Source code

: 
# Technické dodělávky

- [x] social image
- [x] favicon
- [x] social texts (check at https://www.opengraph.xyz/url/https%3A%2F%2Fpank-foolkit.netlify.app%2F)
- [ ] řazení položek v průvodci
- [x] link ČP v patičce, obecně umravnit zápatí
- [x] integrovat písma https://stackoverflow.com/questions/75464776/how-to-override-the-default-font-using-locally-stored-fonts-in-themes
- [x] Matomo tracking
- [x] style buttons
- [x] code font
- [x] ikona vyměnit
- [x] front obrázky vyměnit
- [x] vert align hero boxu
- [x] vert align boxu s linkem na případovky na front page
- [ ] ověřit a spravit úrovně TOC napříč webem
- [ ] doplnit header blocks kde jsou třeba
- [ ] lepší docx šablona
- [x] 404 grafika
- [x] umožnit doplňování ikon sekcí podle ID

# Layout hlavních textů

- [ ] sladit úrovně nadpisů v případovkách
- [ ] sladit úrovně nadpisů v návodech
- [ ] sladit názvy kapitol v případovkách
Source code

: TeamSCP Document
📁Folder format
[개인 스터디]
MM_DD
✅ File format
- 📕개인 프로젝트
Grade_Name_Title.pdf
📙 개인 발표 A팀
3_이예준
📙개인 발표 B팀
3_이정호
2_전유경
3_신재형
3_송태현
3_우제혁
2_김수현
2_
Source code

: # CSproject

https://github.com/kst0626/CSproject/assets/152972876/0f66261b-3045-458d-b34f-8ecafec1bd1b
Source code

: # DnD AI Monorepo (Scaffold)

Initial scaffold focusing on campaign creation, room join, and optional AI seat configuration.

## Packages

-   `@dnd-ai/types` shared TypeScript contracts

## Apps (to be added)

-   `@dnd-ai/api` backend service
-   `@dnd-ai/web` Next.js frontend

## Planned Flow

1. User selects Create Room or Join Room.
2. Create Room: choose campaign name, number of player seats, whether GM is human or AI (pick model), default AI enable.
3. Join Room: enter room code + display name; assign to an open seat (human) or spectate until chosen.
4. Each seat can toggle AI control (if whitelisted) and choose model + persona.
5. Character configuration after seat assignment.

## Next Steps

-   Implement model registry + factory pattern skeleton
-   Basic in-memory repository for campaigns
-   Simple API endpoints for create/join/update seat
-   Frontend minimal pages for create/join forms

-*-

* **WHAT IS REQUIRED**
Every line that contains the string "sladit" should be copied from the entries.

* **WRITTEN RESPONSE**
- [ ] sladit úrovně nadpisů v případovkách
- [ ] sladit úrovně nadpisů v návodech
- [ ] sladit názvy kapitol v případovkách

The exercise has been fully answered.